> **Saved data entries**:

- - - -

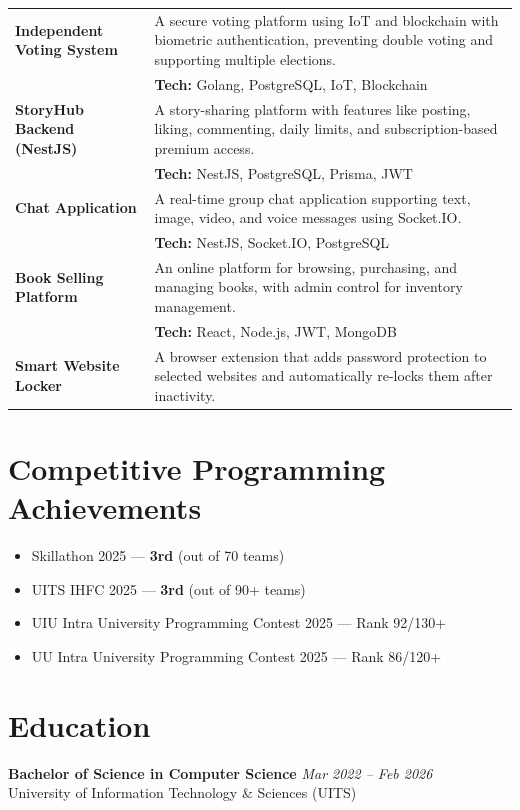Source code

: \documentclass[11pt,a4paper]{article}
\begin{document}
{\small
\begin{tabular}{p{} p{}}

\textbf{Independent Voting System} &
A secure voting platform using IoT and blockchain with biometric authentication, preventing double voting and supporting multiple elections.\\
& \textbf{Tech:} Golang, PostgreSQL, IoT, Blockchain \\

\textbf{StoryHub Backend (NestJS)} &
A story-sharing platform with features like posting, liking, commenting, daily limits, and subscription-based premium access.\\
& \textbf{Tech:} NestJS, PostgreSQL, Prisma, JWT \\

\textbf{Chat Application} &
A real-time group chat application supporting text, image, video, and voice messages using Socket.IO.\\
& \textbf{Tech:} NestJS, Socket.IO, PostgreSQL \\

\textbf{Book Selling Platform} &
An online platform for browsing, purchasing, and managing books, with admin control for inventory management.\\
& \textbf{Tech:} React, Node.js, JWT, MongoDB \\

\textbf{Smart Website Locker} &
A browser extension that adds password protection to selected websites and automatically re-locks them after inactivity.\\

\end{tabular}
}

\section*{Competitive Programming Achievements}
\begin{itemize} [leftmargin=2em]
    \item Skillathon 2025 — \textbf{3rd} (out of 70 teams)
    \item UITS IHFC 2025 — \textbf{3rd} (out of 90+ teams)
    \item UIU Intra University Programming Contest 2025 — Rank 92/130+
    \item UU Intra University Programming Contest 2025 — Rank 86/120+
\end{itemize}

\section*{Education}
\textbf{Bachelor of Science in Computer Science} \hfill \textit{Mar 2022 – Feb 2026}\\
University of Information Technology \& Sciences (UITS)
\end{document}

- - - -

> **What to produce**: What is needed is a word-for-word copy of the data above, free of any images.

> **Written solution**:
Source code

: \documentclass[11pt,a4paper]{article}
\begin{document}
{\small
\begin{tabular}{p{} p{}}

\textbf{Independent Voting System} &
A secure voting platform using IoT and blockchain with biometric authentication, preventing double voting and supporting multiple elections.\\
& \textbf{Tech:} Golang, PostgreSQL, IoT, Blockchain \\

\textbf{StoryHub Backend (NestJS)} &
A story-sharing platform with features like posting, liking, commenting, daily limits, and subscription-based premium access.\\
& \textbf{Tech:} NestJS, PostgreSQL, Prisma, JWT \\

\textbf{Chat Application} &
A real-time group chat application supporting text, image, video, and voice messages using Socket.IO.\\
& \textbf{Tech:} NestJS, Socket.IO, PostgreSQL \\

\textbf{Book Selling Platform} &
An online platform for browsing, purchasing, and managing books, with admin control for inventory management.\\
& \textbf{Tech:} React, Node.js, JWT, MongoDB \\

\textbf{Smart Website Locker} &
A browser extension that adds password protection to selected websites and automatically re-locks them after inactivity.\\

\end{tabular}
}

\section*{Competitive Programming Achievements}
\begin{itemize} [leftmargin=2em]
    \item Skillathon 2025 — \textbf{3rd} (out of 70 teams)
    \item UITS IHFC 2025 — \textbf{3rd} (out of 90+ teams)
    \item UIU Intra University Programming Contest 2025 — Rank 92/130+
    \item UU Intra University Programming Contest 2025 — Rank 86/120+
\end{itemize}

\section*{Education}
\textbf{Bachelor of Science in Computer Science} \hfill \textit{Mar 2022 – Feb 2026}\\
University of Information Technology \& Sciences (UITS)
\end{document}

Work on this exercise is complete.